I want to point out is a lot of this data came from the OECD Ocean sustainability database. To make things more manageable I created datasets for each variable I want to analyze. The datasets that came from this database are 2c, 4b, 5c, and 5b.

Within this tab I will summarize the dataset I found and what questions it could possibly answer, provide a link to the dataset, a link to the cleaned data and the data extraction method and a pictute of the data before extracted


## Why Ocean Sustainability is Necessary
**1a. Plastic Leakage by Region**
[Source](https://stats.oecd.org/viewhtml.aspx?datasetcode=PLASTIC_LEAKAGE_V2_2&lang=en)

- This data set provides estimates of plastics leakage for the 15 different global regions.
- Extraction Method: Exporting as CSV
- Link to Cleaned Data: [Here](data/01-modified-data/cleandata1a.csv)


![ ](images/data1.png){width=50%}

## How the Ocean Helps Us
**2a. Beach Attendance**
[Source](https://catalog.data.gov/dataset/swimming-beach-attendance)

- This data set covers the beach attendance in the state of New York
- Extraction Method: Exporting as CSV
- Link to Cleaned Data: [Here](data/01-modified-data/cleandata2a.csv)


![ ](images/data2.png){width=50%}

**2b. Employment in Ocean Sectors**
[Source](https://opdgig.dos.ny.gov/datasets/e25794dc9cab4fe8bd40d76a18c80f66/explore?showTable=true)

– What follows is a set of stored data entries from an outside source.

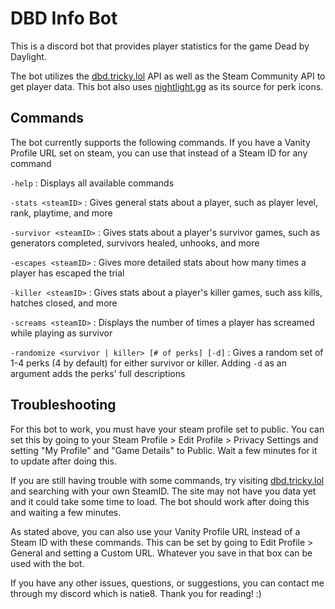 # DBD Info Bot

This is a discord bot that provides player statistics for the game Dead by Daylight.

The bot utilizes the [dbd.tricky.lol](https://dbd.tricky.lol/) API as well as the Steam Community API to get player data.
This bot also uses [nightlight.gg](https://nightlight.gg/) as its source for perk icons.

## Commands

The bot currently supports the following commands.
If you have a Vanity Profile URL set on steam, you can use that instead of a Steam ID for any command

`-help` : Displays all available commands

`-stats <steamID>` : Gives general stats about a player, such as player level, rank, playtime, and more

`-survivor <steamID>` : Gives stats about a player's survivor games, such as generators completed, survivors healed, unhooks, and more

`-escapes <steamID>` : Gives more detailed stats about how many times a player has escaped the trial

`-killer <steamID>` : Gives stats about a player's killer games, such ass kills, hatches closed, and more

`-screams <steamID>` : Displays the number of times a player has screamed while playing as survivor

`-randomize <survivor | killer> [# of perks] [-d]` : Gives a random set of 1-4 perks (4 by default) for either survivor or killer. Adding `-d` as an argument adds the perks' full descriptions

## Troubleshooting

For this bot to work, you must have your steam profile set to public. You can set this by going to your Steam Profile > Edit Profile > Privacy Settings and setting "My Profile" and "Game Details" to Public. Wait a few minutes for it to update after doing this.

If you are still having trouble with some commands, try visiting [dbd.tricky.lol](https://dbd.tricky.lol/) and searching with your own SteamID. The site may not have you data yet and it could take some time to load. The bot should work after doing this and waiting a few minutes.

As stated above, you can also use your Vanity Profile URL instead of a Steam ID with these commands. This can be set by going to Edit Profile > General and setting a Custom URL. Whatever you save in that box can be used with the bot.

If you have any other issues, questions, or suggestions, you can contact me through my discord which is natie8. Thank you for reading! :) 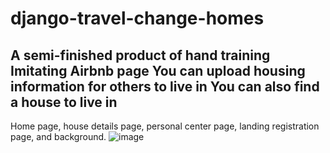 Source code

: # django-travel-change-homes
A semi-finished product of hand training
Imitating Airbnb page
You can upload housing information for others to live in
You can also find a house to live in
------------------------------------------------------------------
Home page, house details page, personal center page, 
landing registration page, and background.
![image](https://github.com/AaronKevinAA/my-image/blob/master/XXX.png)
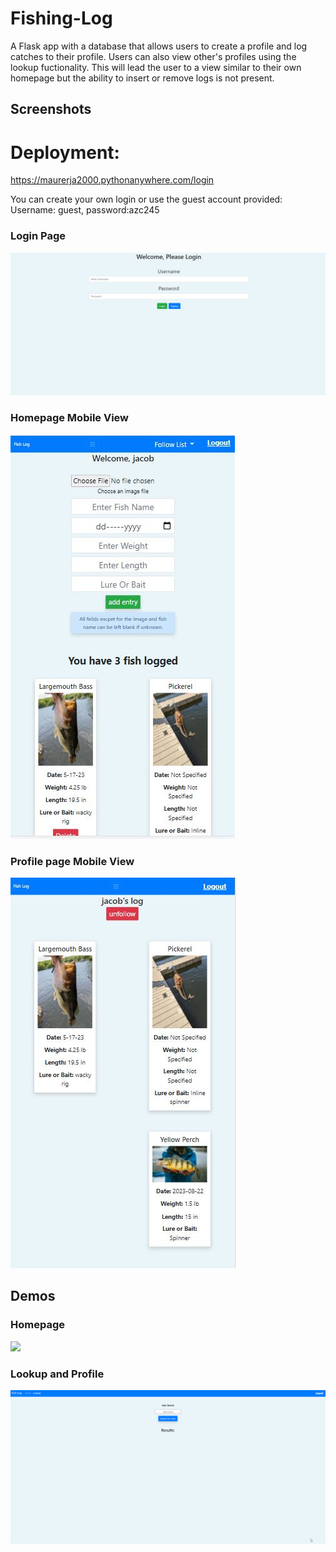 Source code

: # Fishing-Log
 A 
 Flask app with a database that allows users to create a profile and log catches to their profile. Users can also view other's profiles using the lookup fuctionality.
This will lead the user to a view similar to their own homepage but the ability to insert or remove logs is not present.
##  Screenshots

# Deployment:
https://maurerja2000.pythonanywhere.com/login

You can create your own login or use the guest account provided: Username: guest, password:azc245


 
 ### Login Page
![](./screenshots/login.JPG)

### Homepage Mobile View
![](./screenshots/mobile-home.JPG)

### Profile page Mobile View
![](./screenshots/mobile-profile.JPG)


## Demos

### Homepage
![](./screenshots/home-demo.gif)

### Lookup and Profile
![](./screenshots/profile-demo.gif)

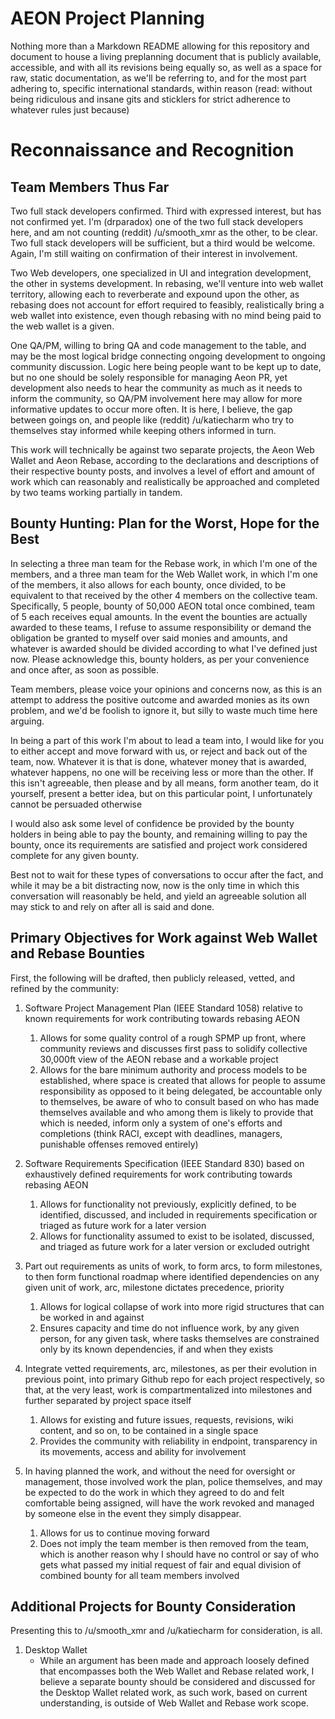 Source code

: AEON Project Planning 
======

Nothing more than a Markdown README allowing for this repository and document to house a living preplanning document that is publicly available, accessible, and with all its revisions being equally so, as well as a space for raw, static documentation, as we'll be referring to, and for the most part adhering to, specific international standards, within reason (read: without being ridiculous and insane gits and sticklers for strict adherence to whatever rules just because)



Reconnaissance and Recognition
======



Team Members Thus Far
------
Two full stack developers confirmed. Third with expressed interest, but has not confirmed yet. I'm (drparadox) one of the two full stack developers here, and am not counting (reddit) /u/smooth_xmr as the other, to be clear. Two full stack developers will be sufficient, but a third would be welcome. Again, I'm still waiting on confirmation of their interest in involvement. 
	
Two Web developers, one specialized in UI and integration development, the other in systems development. In rebasing, we'll venture into web wallet territory, allowing each to reverberate and expound upon the other, as rebasing does not account for effort required to feasibly, realistically bring a web wallet into existence, even though rebasing with no mind being paid to the web wallet is a given. 

One QA/PM, willing to bring QA and code management to the table, and may be the most logical bridge connecting ongoing development to ongoing community discussion. Logic here being people want to be kept up to date, but no one should be solely responsible for managing Aeon PR, yet development also needs to hear the community as much as it needs to inform the community, so QA/PM involvement here may allow for more informative updates to occur more often. It is here, I believe, the gap between goings on, and people like (reddit) /u/katiecharm who try to themselves stay informed while keeping others informed in turn.

This work will technically be against two separate projects, the Aeon Web Wallet and Aeon Rebase, according to the declarations and descriptions of their respective bounty posts, and involves a level of effort and amount of work which can reasonably and realistically be approached and completed by two teams working partially in tandem. 



Bounty Hunting: Plan for the Worst, Hope for the Best
-----
In selecting a three man team for the Rebase work, in which I'm one of the members, and a three man team for the Web Wallet work, in which I'm one of the members, it also allows for each bounty, once divided, to be equivalent to that received by the other 4 members on the collective team. Specifically, 5 people, bounty of 50,000 AEON total once combined, team of 5 each receives equal amounts. In the event the bounties are actually awarded to these teams, I refuse to assume responsibility or demand the obligation be granted to myself over said monies and amounts, and whatever is awarded should be divided according to what I've defined just now. Please acknowledge this, bounty holders, as per your convenience and once after, as soon as possible. 

Team members, please voice your opinions and concerns now, as this is an attempt to address the positive outcome and awarded monies as its own problem, and we'd be foolish to ignore it, but silly to waste much time here arguing. 

In being a part of this work I'm about to lead a team into, I would like for you to either accept and move forward with us, or reject and back out of the team, now. Whatever it is that is done, whatever money that is awarded, whatever happens, no one will be receiving less or more than the other. If this isn't agreeable, then please and by all means, form another team, do it yourself, present a better idea, but on this particular point, I unfortunately cannot be persuaded otherwise 

I would also ask some level of confidence be provided by the bounty holders in being able to pay the bounty, and remaining willing to pay the bounty, once its requirements are satisfied and project work considered complete for any given bounty. 

Best not to wait for these types of conversations to occur after the fact, and while it may be a bit distracting now, now is the only time in which this conversation will reasonably be held, and yield an agreeable solution all may stick to and rely on after all is said and done. 



Primary Objectives for Work against Web Wallet and Rebase Bounties
------

First, the following will be drafted, then publicly released, vetted, and refined by the community:

1. Software Project Management Plan (IEEE Standard 1058) relative to known requirements for work contributing towards rebasing AEON
   1. Allows for some quality control of a rough SPMP up front, where community reviews and discusses first pass to solidify collective 30,000ft view of the AEON rebase and a workable project
   2. Allows for the bare minimum authority and process models to be established, where space is created that allows for people to assume responsibility as opposed to it being delegated, be accountable only to themselves, be aware of who to consult based on who has made themselves available and who among them is likely to provide that which is needed, inform only a system of one's efforts and completions (think RACI, except with deadlines, managers, punishable offenses removed entirely)

2. Software Requirements Specification (IEEE Standard 830) based on exhaustively defined requirements for work contributing towards rebasing AEON
   1. Allows for functionality not previously, explicitly defined, to be identified, discussed, and included in requirements specification or triaged as future work for a later version
   2. Allows for functionality assumed to exist to be isolated, discussed, and triaged as future work for a later version or excluded outright

3. Part out requirements as units of work, to form arcs, to form milestones, to then form functional roadmap where identified dependencies on any given unit of work, arc, milestone dictates precedence, priority  
   1. Allows for logical collapse of work into more rigid structures that can be worked in and against
   2. Ensures capacity and time do not influence work, by any given person, for any given task, where tasks themselves are constrained only by its known dependencies, if and when they exists

4. Integrate vetted requirements, arc, milestones, as per their evolution in previous point, into primary Github repo for each project respectively, so that, at the very least, work is compartmentalized into milestones and further separated by project space itself
	1. Allows for existing and future issues, requests, revisions, wiki content, and so on, to be contained in a single space
	2. Provides the community with reliability in endpoint, transparency in its movements, access and ability for involvement
	
5. In having planned the work, and without the need for oversight or management, those involved work the plan, police themselves, and may be expected to do the work in which they agreed to do and felt comfortable being assigned, will have the work revoked and managed by someone else in the event they simply disappear. 
	1. Allows for us to continue moving forward
	2. Does not imply the team member is then removed from the team, which is another reason why I should have no control or say of who gets what passed my initial request of fair and equal division of combined bounty for all team members involved




Additional Projects for Bounty Consideration
------

Presenting this to /u/smooth_xmr and /u/katiecharm for consideration, is all.

1. Desktop Wallet
   * While an argument has been made and approach loosely defined that encompasses both the Web Wallet and Rebase related work, I believe a separate bounty should be considered and discussed for the Desktop Wallet related work, as such work, based on current understanding, is outside of Web Wallet and Rebase work scope.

- This data illustrates 2013 ocean economy employment (number of jobs) for Northeast coastal counties, which comprise of 33 counties from Maine to New York.
- Extraction Method: Exporting as CSV


![ ](images/data10.png){width=50%}

**2c. Fishing Vessels**
[Source](https://stats.oecd.org/BrandedView.aspx?oecd_bv_id=env-data-en&doi=4c44ff65-en)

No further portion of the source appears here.